Он был очень удивлен, когда я отказался от его «помощи», и, по–моему, даже немного обиделся.
— Ты пойми, добрый человек, — пытаюсь его вразумить, — соглашаясь работать, эти люди заранее допускают, что их могут обмануть, и если их обманет предприниматель, чиновник, милиционер, поплачут и простят. Но если их обманет священник, то это все, конец. Тогда все мы, весь наш народ в их глазах станет бесчестным. Мы их с тобой обманем и выкинем, у нас получится, не сомневаюсь. Ответить они нам не смогут, здесь нас больше. Но потом они уедут домой к своим голодным семьям и скажут, что русский «имам» их обманул, и тогда они получат полное моральное право мстить тем русским, кто еще остался и живет с ними. А кто остался? Старики да бедняки. Они в чем виноваты?

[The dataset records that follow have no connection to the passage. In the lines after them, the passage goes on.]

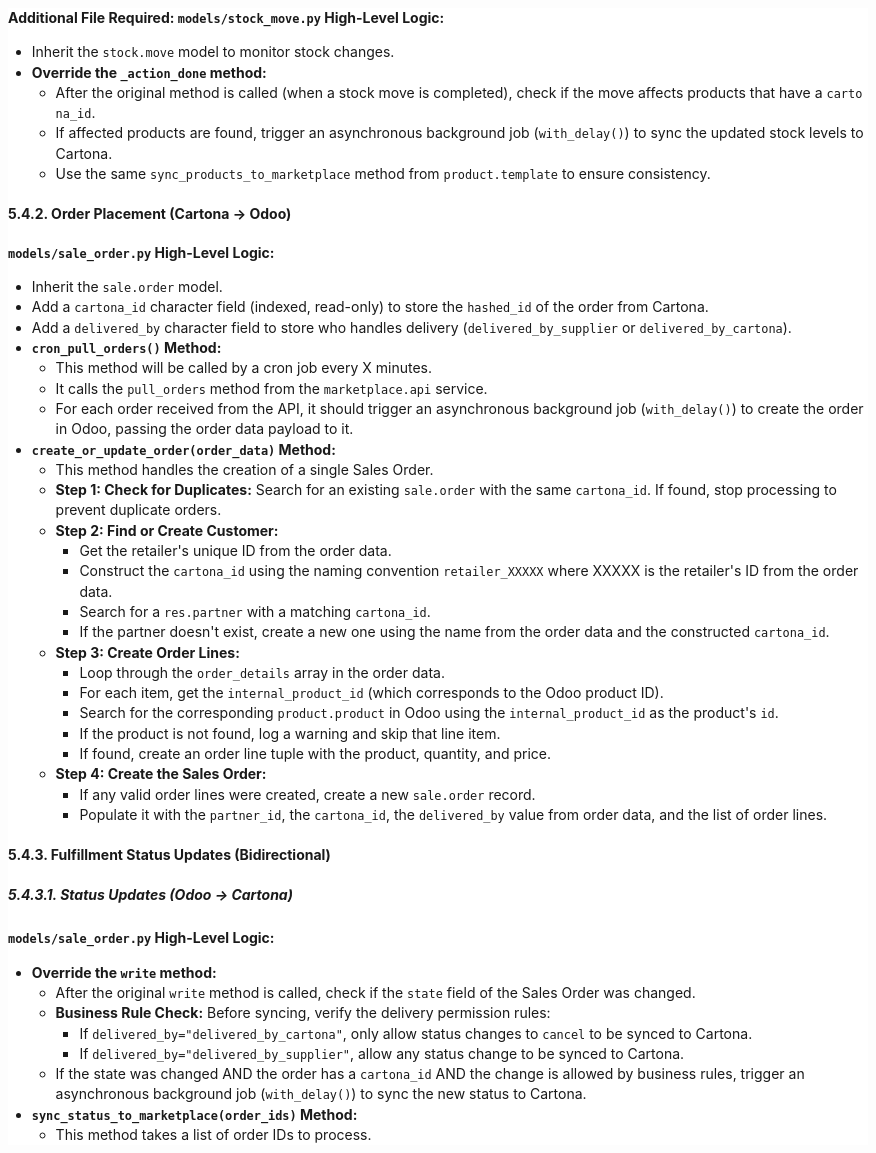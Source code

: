 **Additional File Required: `models/stock_move.py` High-Level Logic:**

- Inherit the `stock.move` model to monitor stock changes.
- **Override the `_action_done` method:**
    - After the original method is called (when a stock move is completed), check if the move affects products that have a `cartona_id`.
    - If affected products are found, trigger an asynchronous background job (`with_delay()`) to sync the updated stock levels to Cartona.
    - Use the same `sync_products_to_marketplace` method from `product.template` to ensure consistency.

#### 5.4.2. Order Placement (Cartona -> Odoo)

**`models/sale_order.py` High-Level Logic:**

- Inherit the `sale.order` model.
- Add a `cartona_id` character field (indexed, read-only) to store the `hashed_id` of the order from Cartona.
- Add a `delivered_by` character field to store who handles delivery (`delivered_by_supplier` or `delivered_by_cartona`).
- **`cron_pull_orders()` Method:**
    - This method will be called by a cron job every X minutes.
    - It calls the `pull_orders` method from the `marketplace.api` service.
    - For each order received from the API, it should trigger an asynchronous background job (`with_delay()`) to create the order in Odoo, passing the order data payload to it.
- **`create_or_update_order(order_data)` Method:**
    - This method handles the creation of a single Sales Order.
    - **Step 1: Check for Duplicates:** Search for an existing `sale.order` with the same `cartona_id`. If found, stop processing to prevent duplicate orders.
    - **Step 2: Find or Create Customer:**
        - Get the retailer's unique ID from the order data.
        - Construct the `cartona_id` using the naming convention `retailer_XXXXX` where XXXXX is the retailer's ID from the order data.
        - Search for a `res.partner` with a matching `cartona_id`.
        - If the partner doesn't exist, create a new one using the name from the order data and the constructed `cartona_id`.
    - **Step 3: Create Order Lines:**
        - Loop through the `order_details` array in the order data.
        - For each item, get the `internal_product_id` (which corresponds to the Odoo product ID).
        - Search for the corresponding `product.product` in Odoo using the `internal_product_id` as the product's `id`.
        - If the product is not found, log a warning and skip that line item.
        - If found, create an order line tuple with the product, quantity, and price.
    - **Step 4: Create the Sales Order:**
        - If any valid order lines were created, create a new `sale.order` record.
        - Populate it with the `partner_id`, the `cartona_id`, the `delivered_by` value from order data, and the list of order lines.

#### 5.4.3. Fulfillment Status Updates (Bidirectional)

##### 5.4.3.1. Status Updates (Odoo -> Cartona)

**`models/sale_order.py` High-Level Logic:**

- **Override the `write` method:**
    - After the original `write` method is called, check if the `state` field of the Sales Order was changed.
    - **Business Rule Check:** Before syncing, verify the delivery permission rules:
        - If `delivered_by="delivered_by_cartona"`, only allow status changes to `cancel` to be synced to Cartona.
        - If `delivered_by="delivered_by_supplier"`, allow any status change to be synced to Cartona.
    - If the state was changed AND the order has a `cartona_id` AND the change is allowed by business rules, trigger an asynchronous background job (`with_delay()`) to sync the new status to Cartona.
- **`sync_status_to_marketplace(order_ids)` Method:**
    - This method takes a list of order IDs to process.
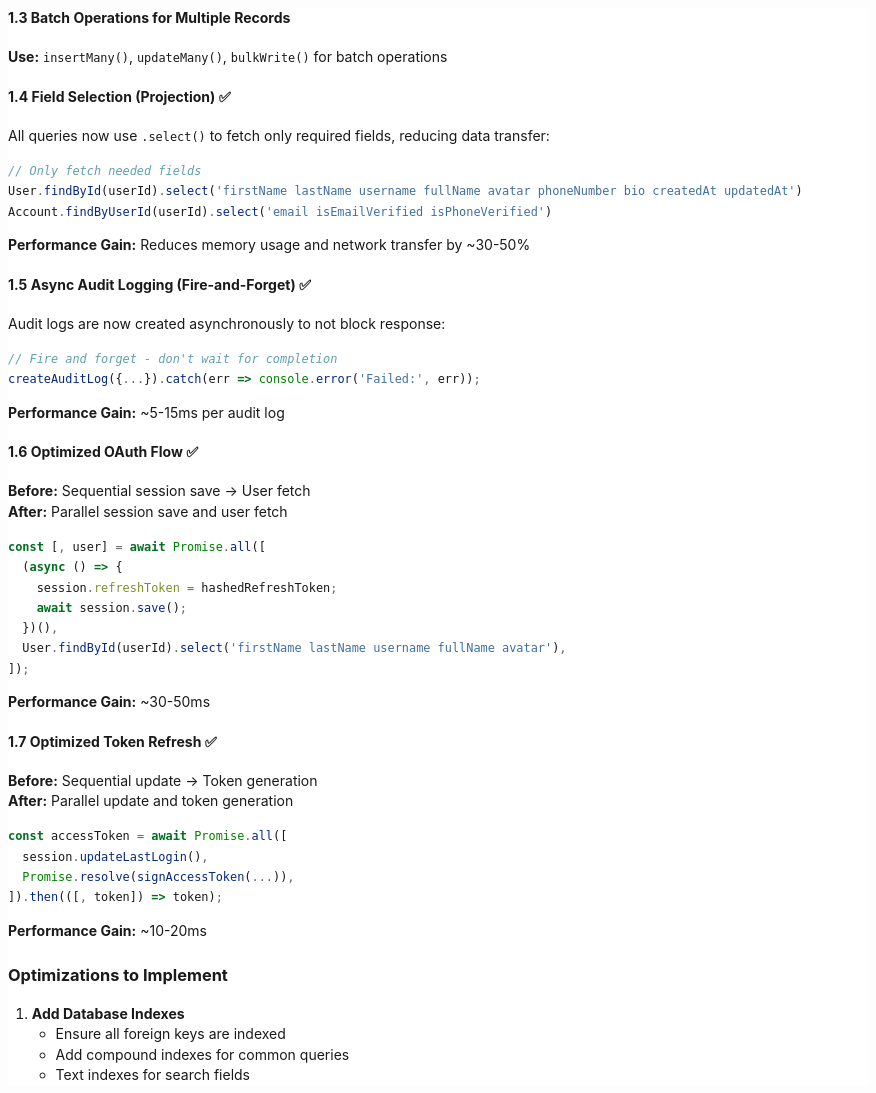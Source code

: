 #### 1.3 Batch Operations for Multiple Records
**Use:** `insertMany()`, `updateMany()`, `bulkWrite()` for batch operations

#### 1.4 Field Selection (Projection) ✅
All queries now use `.select()` to fetch only required fields, reducing data transfer:
```typescript
// Only fetch needed fields
User.findById(userId).select('firstName lastName username fullName avatar phoneNumber bio createdAt updatedAt')
Account.findByUserId(userId).select('email isEmailVerified isPhoneVerified')
```
**Performance Gain:** Reduces memory usage and network transfer by ~30-50%

#### 1.5 Async Audit Logging (Fire-and-Forget) ✅
Audit logs are now created asynchronously to not block response:
```typescript
// Fire and forget - don't wait for completion
createAuditLog({...}).catch(err => console.error('Failed:', err));
```
**Performance Gain:** ~5-15ms per audit log

#### 1.6 Optimized OAuth Flow ✅
**Before:** Sequential session save → User fetch  
**After:** Parallel session save and user fetch
```typescript
const [, user] = await Promise.all([
  (async () => {
    session.refreshToken = hashedRefreshToken;
    await session.save();
  })(),
  User.findById(userId).select('firstName lastName username fullName avatar'),
]);
```
**Performance Gain:** ~30-50ms

#### 1.7 Optimized Token Refresh ✅
**Before:** Sequential update → Token generation  
**After:** Parallel update and token generation
```typescript
const accessToken = await Promise.all([
  session.updateLastLogin(),
  Promise.resolve(signAccessToken(...)),
]).then(([, token]) => token);
```
**Performance Gain:** ~10-20ms

### Optimizations to Implement

1. **Add Database Indexes**
   - Ensure all foreign keys are indexed
   - Add compound indexes for common queries
   - Text indexes for search fields

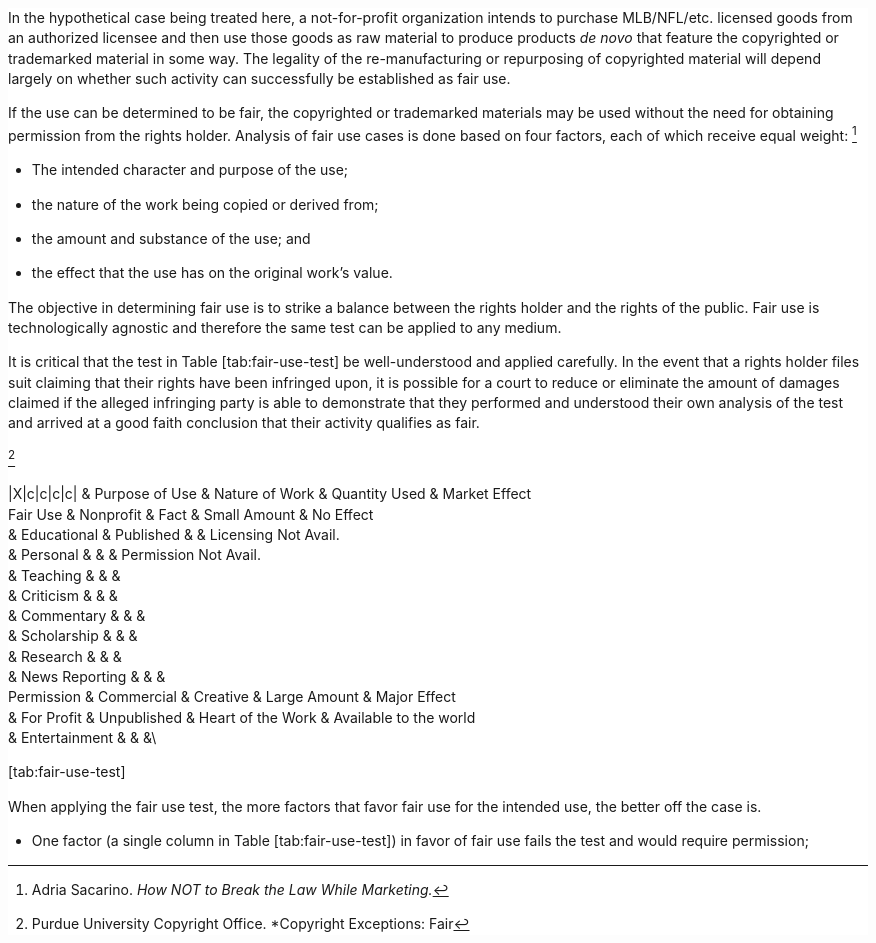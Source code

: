 In the hypothetical case being treated here, a not-for-profit
organization intends to purchase MLB/NFL/etc. licensed goods from an
authorized licensee and then use those goods as raw material to produce
products *de novo* that feature the copyrighted or trademarked material
in some way. The legality of the re-manufacturing or repurposing of
copyrighted material will depend largely on whether such activity can
successfully be established as fair use.

If the use can be determined to be fair, the copyrighted or trademarked
materials may be used without the need for obtaining permission from the
rights holder. Analysis of fair use cases is done based on four factors,
each of which receive equal weight: [^15]

-   The intended character and purpose of the use;

-   the nature of the work being copied or derived from;

-   the amount and substance of the use; and

-   the effect that the use has on the original work’s value.

The objective in determining fair use is to strike a balance between the
rights holder and the rights of the public. Fair use is technologically
agnostic and therefore the same test can be applied to any medium.

It is critical that the test in Table [tab:fair-use-test] be
well-understood and applied carefully. In the event that a rights holder
files suit claiming that their rights have been infringed upon, it is
possible for a court to reduce or eliminate the amount of damages
claimed if the alleged infringing party is able to demonstrate that they
performed and understood their own analysis of the test and arrived at a
good faith conclusion that their activity qualifies as fair.

[^16]

<span>|X|c|c|c|c|</span> & Purpose of Use & Nature of Work & Quantity
Used & Market Effect\
Fair Use & Nonprofit & Fact & Small Amount & No Effect\
& Educational & Published & & Licensing Not Avail.\
& Personal & & & Permission Not Avail.\
& Teaching & & &\
& Criticism & & &\
& Commentary & & &\
& Scholarship & & &\
& Research & & &\
& News Reporting & & &\
Permission & Commercial & Creative & Large Amount & Major Effect\
& For Profit & Unpublished & Heart of the Work & Available to the world\
& Entertainment & & &\

[tab:fair-use-test]

When applying the fair use test, the more factors that favor fair use
for the intended use, the better off the case is.

-   One factor (a single column in Table [tab:fair-use-test]) in favor
    of fair use fails the test and would require permission;


[^1]: 17 US Code ∗ 109 - Limitations on exclusive rights: Effect of
[^2]: United States Department of Justice, *Criminal Resource Manual* ∗
[^3]: Owner’s Rights Initiative. *Our Issues.* Retrieved from
[^4]: Anita Campbell. *Supreme Court: You Bought It, You Own It, You Can
[^5]: The Supreme Court of the United States. *Kirtsaeng v. John Wiley &
[^6]: Justia. *Kirtsaeng v. John Wiley & Sons, Inc., 568 U.S. \_\_\_
[^7]: Daniel Fisher. *Supreme Court Upholds Right to Sell
[^8]: The Supreme Court of the United States. *Kirtsaeng v. John Wiley &
[^9]: Owner’s Rights Initiative. *Our Issues.* Retrieved from
[^10]: Scott Silcox. *Does a Retailer need an NFL (or MLB or NBA or NHL
[^11]: Scott Silcox. *Does a Retailer need an NFL (or MLB or NBA or NHL
[^12]: 17 US Code ∗ 106 - Exclusive rights in copyrighted works.
[^13]: Brian Farkas. *The ‘Fair Use’ Rule: When Use of Copyrighted
[^14]: Adria Sacarino. *How NOT to Break the Law While Marketing.*
[^15]: Adria Sacarino. *How NOT to Break the Law While Marketing.*
[^16]: Purdue University Copyright Office. *Copyright Exceptions: Fair
[^17]: Jason Mazzone. *CopyFraud*. Retrieved from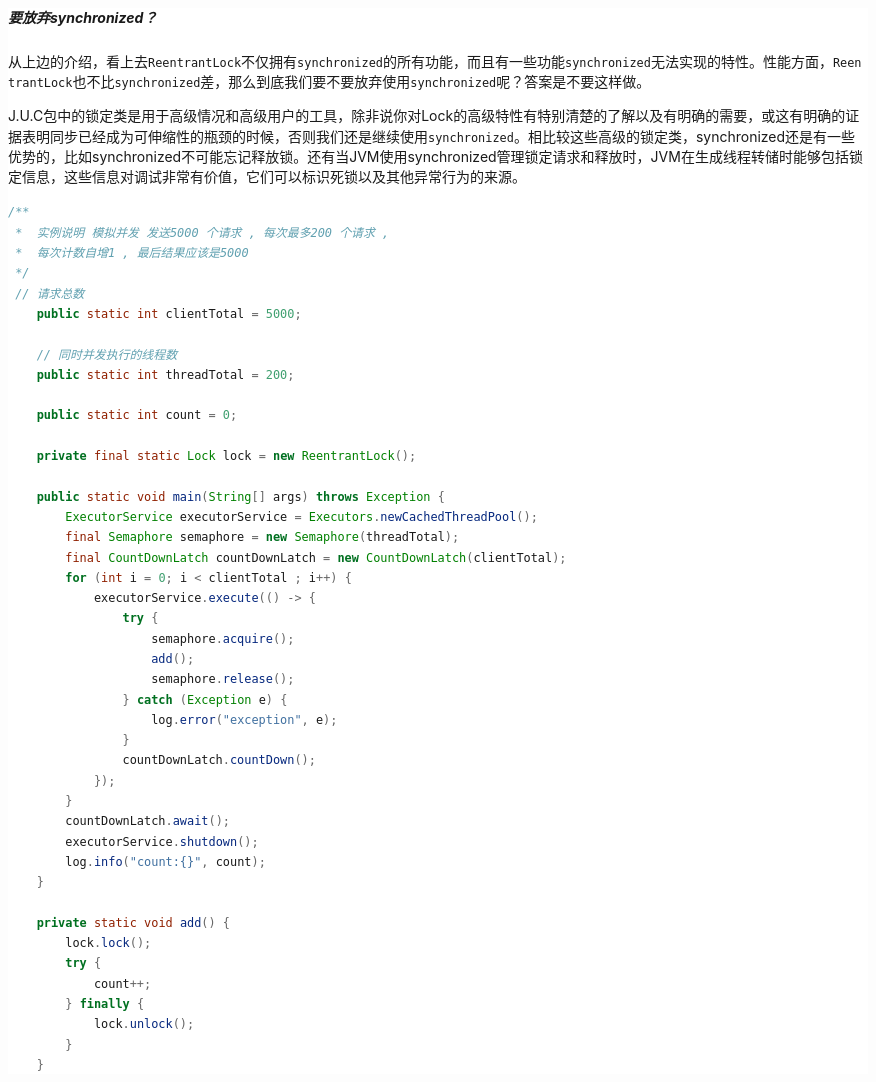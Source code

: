   ##### 要放弃synchronized？

  从上边的介绍，看上去`ReentrantLock`不仅拥有`synchronized`的所有功能，而且有一些功能`synchronized`无法实现的特性。性能方面，`ReentrantLock`也不比`synchronized`差，那么到底我们要不要放弃使用`synchronized`呢？答案是不要这样做。

  J.U.C包中的锁定类是用于高级情况和高级用户的工具，除非说你对Lock的高级特性有特别清楚的了解以及有明确的需要，或这有明确的证据表明同步已经成为可伸缩性的瓶颈的时候，否则我们还是继续使用`synchronized`。相比较这些高级的锁定类，synchronized还是有一些优势的，比如synchronized不可能忘记释放锁。还有当JVM使用synchronized管理锁定请求和释放时，JVM在生成线程转储时能够包括锁定信息，这些信息对调试非常有价值，它们可以标识死锁以及其他异常行为的来源。

```java
/**
 *  实例说明 模拟并发 发送5000 个请求 , 每次最多200 个请求 ,
 *  每次计数自增1 , 最后结果应该是5000 
 */
 // 请求总数
    public static int clientTotal = 5000;

    // 同时并发执行的线程数
    public static int threadTotal = 200;

    public static int count = 0;

    private final static Lock lock = new ReentrantLock();

    public static void main(String[] args) throws Exception {
        ExecutorService executorService = Executors.newCachedThreadPool();
        final Semaphore semaphore = new Semaphore(threadTotal);
        final CountDownLatch countDownLatch = new CountDownLatch(clientTotal);
        for (int i = 0; i < clientTotal ; i++) {
            executorService.execute(() -> {
                try {
                    semaphore.acquire();
                    add();
                    semaphore.release();
                } catch (Exception e) {
                    log.error("exception", e);
                }
                countDownLatch.countDown();
            });
        }
        countDownLatch.await();
        executorService.shutdown();
        log.info("count:{}", count);
    }

    private static void add() {
        lock.lock();
        try {
            count++;
        } finally {
            lock.unlock();
        }
    }
```
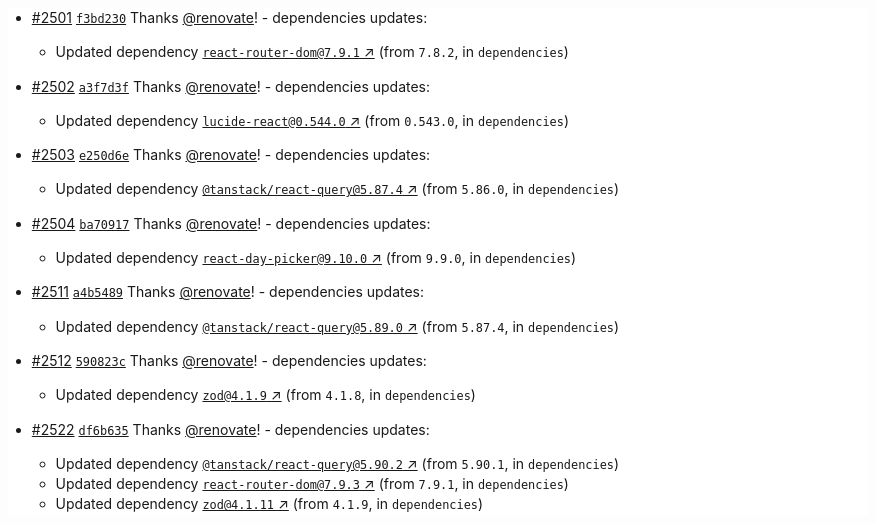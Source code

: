 - [#2501](https://github.com/Urigo/accounter-fullstack/pull/2501)
  [`f3bd230`](https://github.com/Urigo/accounter-fullstack/commit/f3bd23038bbc4068845963bec71d4eccac68f1fc)
  Thanks [@renovate](https://github.com/apps/renovate)! - dependencies updates:
  - Updated dependency
    [`react-router-dom@7.9.1` ↗︎](https://www.npmjs.com/package/react-router-dom/v/7.9.1) (from
    `7.8.2`, in `dependencies`)

- [#2502](https://github.com/Urigo/accounter-fullstack/pull/2502)
  [`a3f7d3f`](https://github.com/Urigo/accounter-fullstack/commit/a3f7d3f5ef973f3796d52357c9d3156684bef222)
  Thanks [@renovate](https://github.com/apps/renovate)! - dependencies updates:
  - Updated dependency
    [`lucide-react@0.544.0` ↗︎](https://www.npmjs.com/package/lucide-react/v/0.544.0) (from
    `0.543.0`, in `dependencies`)

- [#2503](https://github.com/Urigo/accounter-fullstack/pull/2503)
  [`e250d6e`](https://github.com/Urigo/accounter-fullstack/commit/e250d6ea7f16b5a2d8c4a84fbc1a6eb194380bbf)
  Thanks [@renovate](https://github.com/apps/renovate)! - dependencies updates:
  - Updated dependency
    [`@tanstack/react-query@5.87.4` ↗︎](https://www.npmjs.com/package/@tanstack/react-query/v/5.87.4)
    (from `5.86.0`, in `dependencies`)

- [#2504](https://github.com/Urigo/accounter-fullstack/pull/2504)
  [`ba70917`](https://github.com/Urigo/accounter-fullstack/commit/ba709176e0a1150fda91c64ff8b7ebcaaf56891d)
  Thanks [@renovate](https://github.com/apps/renovate)! - dependencies updates:
  - Updated dependency
    [`react-day-picker@9.10.0` ↗︎](https://www.npmjs.com/package/react-day-picker/v/9.10.0) (from
    `9.9.0`, in `dependencies`)

- [#2511](https://github.com/Urigo/accounter-fullstack/pull/2511)
  [`a4b5489`](https://github.com/Urigo/accounter-fullstack/commit/a4b5489f66b89942713c31d55372dba85d632774)
  Thanks [@renovate](https://github.com/apps/renovate)! - dependencies updates:
  - Updated dependency
    [`@tanstack/react-query@5.89.0` ↗︎](https://www.npmjs.com/package/@tanstack/react-query/v/5.89.0)
    (from `5.87.4`, in `dependencies`)

- [#2512](https://github.com/Urigo/accounter-fullstack/pull/2512)
  [`590823c`](https://github.com/Urigo/accounter-fullstack/commit/590823cf7105b018a3127abc2343ac714f2845ac)
  Thanks [@renovate](https://github.com/apps/renovate)! - dependencies updates:
  - Updated dependency [`zod@4.1.9` ↗︎](https://www.npmjs.com/package/zod/v/4.1.9) (from `4.1.8`,
    in `dependencies`)

- [#2522](https://github.com/Urigo/accounter-fullstack/pull/2522)
  [`df6b635`](https://github.com/Urigo/accounter-fullstack/commit/df6b63558a951ae7a318515d1d8b86b1b49a74a0)
  Thanks [@renovate](https://github.com/apps/renovate)! - dependencies updates:
  - Updated dependency
    [`@tanstack/react-query@5.90.2` ↗︎](https://www.npmjs.com/package/@tanstack/react-query/v/5.90.2)
    (from `5.90.1`, in `dependencies`)
  - Updated dependency
    [`react-router-dom@7.9.3` ↗︎](https://www.npmjs.com/package/react-router-dom/v/7.9.3) (from
    `7.9.1`, in `dependencies`)
  - Updated dependency [`zod@4.1.11` ↗︎](https://www.npmjs.com/package/zod/v/4.1.11) (from `4.1.9`,
    in `dependencies`)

Не может священник никого обманывать, права такого не имеет. По нам судят обо всем нашем народе, даже если сам народ так не считает.
После расчета с бригадиром в храм влетает моя староста:
— Батюшка, узбеки молятся прямо у нас на территории! Я им говорю: прекращайте, а они не прекращают. Пойдите, скажите им, вас они послушают.
Моя Нина — законник в последней инстанции. Запретив мусульманам молиться в пределах храмовой ограды, она внимательно следила за исполнением своего требования. Выхожу из храма и вижу: действительно, стоят наши рабочие кружком, с поднятыми вверх руками и хором что–то произносят.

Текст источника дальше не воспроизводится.